NEW YORK — Mondelez International chief financial officer Luca Zaramella expects a somewhat “challenging” year ahead in the United States as the snack food giant rolls out product changes that extend more value and lower pricing to consumers.

Planned adjustments to product pack sizes and price points, slated to hit the US market later this year, will play better to price-sensitive US shoppers and ward off aggressive price competition from name-brands and private labels, he said in a chat at the Evercore ISI Consumer & Retail Conference in New York.

“This year in the US, again, we are going to have a little bit of, I would say, a challenging year,” Zaramella told Evercore ISI analyst David Palmer in the June 13 session. “The start to the year was not necessarily as we wanted it to be.

“We talked extensively about the softness of the biscuits market in the US. We are reassured by the fact that we are not losing penetration; the category is not losing penetration. But we’re losing a little bit of frequency as a category, first and foremost, mainly across those cohorts of consumers that are lower-income.

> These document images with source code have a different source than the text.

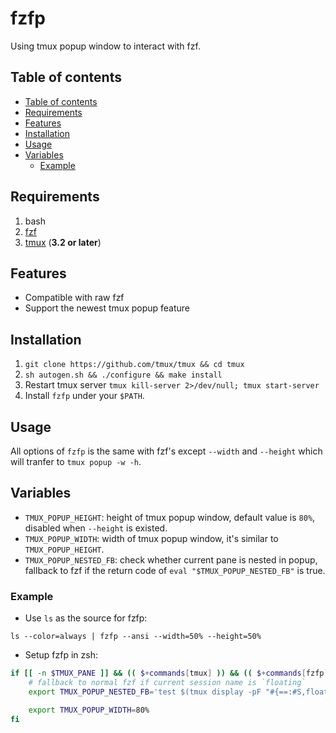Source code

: # fzfp

Using tmux popup window to interact with fzf.

## Table of contents

* [Table of contents](#table-of-contents)
* [Requirements](#requirements)
* [Features](#features)
* [Installation](#installation)
* [Usage](#usage)
* [Variables](#variables)
  * [Example](#example)

## Requirements

1. bash
2. [fzf](https://github.com/junegunn/fzf)
3. [tmux](https://github.com/tmux/tmux) (**3.2 or later**)

## Features

- Compatible with raw fzf
- Support the newest tmux popup feature

## Installation

1. `git clone https://github.com/tmux/tmux && cd tmux`
2. `sh autogen.sh && ./configure && make install`
3. Restart tmux server `tmux kill-server 2>/dev/null; tmux start-server`
4. Install `fzfp` under your `$PATH`.

## Usage

All options of `fzfp` is the same with fzf's except `--width` and `--height` which will tranfer to
`tmux popup -w -h`.

## Variables

- `TMUX_POPUP_HEIGHT`: height of tmux popup window, default value is `80%`,
  disabled when `--height`
  is existed.
- `TMUX_POPUP_WIDTH`: width of tmux popup window, it's similar to `TMUX_POPUP_HEIGHT`.
- `TMUX_POPUP_NESTED_FB`: check whether current pane is nested in popup,
  fallback to fzf if the return code of `eval "$TMUX_POPUP_NESTED_FB"` is true.

### Example

- Use `ls` as the source for fzfp:

`ls --color=always | fzfp --ansi --width=50% --height=50%`

- Setup fzfp in zsh:

```zsh
if [[ -n $TMUX_PANE ]] && (( $+commands[tmux] )) && (( $+commands[fzfp] )); then
    # fallback to normal fzf if current session name is `floating`
    export TMUX_POPUP_NESTED_FB='test $(tmux display -pF "#{==:#S,floating}") == 1'

    export TMUX_POPUP_WIDTH=80%
fi
```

I think consumer confidence is somewhat impacted among those (groups), and what we are doing specifically to tackle both the market situation and a little bit the share situation manifests itself through brands like Chips Ahoy! that are more prone to competitive aggressiveness and private label aggressiveness.”

Palmer noted that the United States represents 20% of Mondelez’s business. The company’s US marketing plan is now “fully loaded,” Zaramella said.

“We are going to have a great promotion that is coming up — and I can’t disclose at this point — in the second part of the year, which is going to be materially incremental,” he said. “The second one is we are repositioning slightly some of the price points, given the materiality of pricing that has been taken through the categories, but that was led by us. We moved price points, particularly in the bigger sizes, above $4, and we have to lower to below $4 to really get access to those consumers that are price-sensitive. And then we’re going to hit the market with new packs, particularly at entry-level prices like $3. And so, we will allow consumers to get into a much more stable territory.”

Despite a “temporary slowdown” stemming from shopper price and value concerns, Zaramella described Mondelez’s North American profit-and-loss performance as “really the strongest it has ever been” and noted that the business has “materially moved the needle” in recent years with acquisitions such as Tate’s Bake Shop, Give & Go and Clif Bar.

“I’m really confident that the team has, particularly in the second half, the slate of initiatives that will allow us to reverse most likely some of the softer market trends that you see at this point in time — but importantly to reverse the share losses that are particularly acute, as I said, around Chips Ahoy!,” he said.

Mondelez has been most successful in fine-tuning its price-pack architecture, Zaramella explained, when it gives consumers “the option to go for value and get a great deal on bigger sizes or go for potentially price points, which are very important in a context where consumers feel constrained in terms of the amount of money they have to spend on their grocery, to really opt for our brands and our categories. And I think you’re going to see, going forward, a much more balanced strategy in terms of what price point we are going to cover, particularly in the US.”

He added, “Given the much better supply chain we have these days, we’re going to hit the market with these new packs and price points fairly soon. It will be mostly towards Q4, but we will be available in new shapes and price point forms for our key flagship brands.”